### YOUR INSTRUCTIONS
Only one stretch of the listing below is wanted. Give it again exactly, from the line with "Functional Analysis\\" through the line with "our assumption that $\|x_0\| = 1$.".

### DATA TO PROCESS
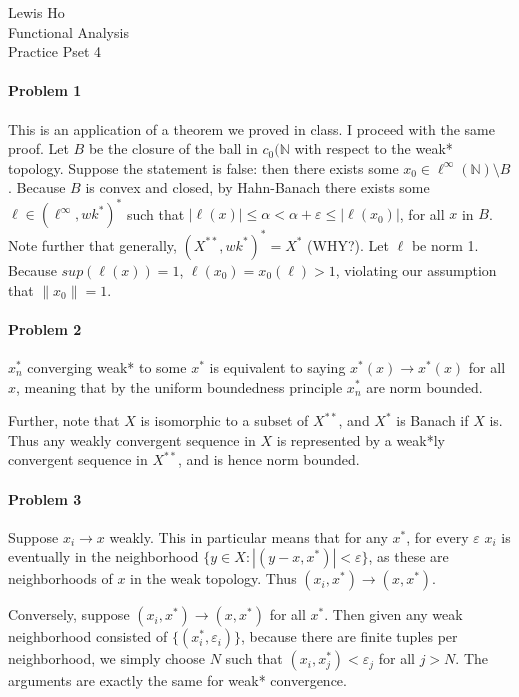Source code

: \documentclass[12pt]{article}
\begin{document}
\begin{center}
  Lewis Ho\\
  Functional Analysis\\
  Practice Pset 4
\end{center}

\paragraph{Problem 1}

This is an application of a theorem we proved in class. I proceed with the same
proof. Let $B$ be the closure of the ball in $c_0(\mathbb{N}$ with respect to
the weak* topology. Suppose the statement is false: then there exists some
$x_0 \in \ell^\infty(\mathbb{N})\setminus B$. Because $B$ is convex and closed,
by Hahn-Banach there exists some $\ell \in (\ell^\infty,wk^*)^*$ such that
$|\ell(x)| \leq \alpha < \alpha + \varepsilon \leq |\ell(x_0)|$, for all $x$
in $B$. Note further that generally, $(X^{**},wk^*)^* = X^*$ (WHY?). Let $\ell$
be norm 1. Because $sup(\ell(x)) = 1$, $\ell(x_0) = x_0(\ell) > 1$, violating
our assumption that $\|x_0\| = 1$.

\paragraph{Problem 2}

$x^*_n$ converging weak* to some $x^*$ is equivalent to saying $x^*(x)\to x^*(x)$
for all $x$, meaning that by the uniform boundedness principle $x^*_n$ are norm
bounded.

Further, note that $X$ is isomorphic to a subset of $X^{**}$, and $X^*$ is Banach
if $X$ is. Thus any weakly convergent sequence in $X$ is represented by a
weak*ly convergent sequence in $X^{**}$, and is hence norm bounded.

\paragraph{Problem 3}

Suppose $x_i\to x$ weakly. This in particular means that for any $x^*$, for
every $\varepsilon$ $x_i$ is eventually in the neighborhood $\{y\in X: |(y-x,
x^*)| < \varepsilon\}$, as these are neighborhoods of $x$ in the weak topology.
Thus $(x_i,x^*) \to (x,x^*)$.

Conversely, suppose $(x_i,x^*)\to (x,x^*)$ for all $x^*$. Then given any
weak neighborhood consisted of $\{(x^*_i,\varepsilon_i)\}$, because there
are finite tuples per neighborhood, we simply choose $N$ such that $(x_i, x^*_j)
< \varepsilon_j$ for all $j>N$. The arguments are exactly the same for
weak* convergence.
\end{document}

### RESULT
  Functional Analysis\\
  Practice Pset 4
\end{center}

\paragraph{Problem 1}

This is an application of a theorem we proved in class. I proceed with the same
proof. Let $B$ be the closure of the ball in $c_0(\mathbb{N}$ with respect to
the weak* topology. Suppose the statement is false: then there exists some
$x_0 \in \ell^\infty(\mathbb{N})\setminus B$. Because $B$ is convex and closed,
by Hahn-Banach there exists some $\ell \in (\ell^\infty,wk^*)^*$ such that
$|\ell(x)| \leq \alpha < \alpha + \varepsilon \leq |\ell(x_0)|$, for all $x$
in $B$. Note further that generally, $(X^{**},wk^*)^* = X^*$ (WHY?). Let $\ell$
be norm 1. Because $sup(\ell(x)) = 1$, $\ell(x_0) = x_0(\ell) > 1$, violating
our assumption that $\|x_0\| = 1$.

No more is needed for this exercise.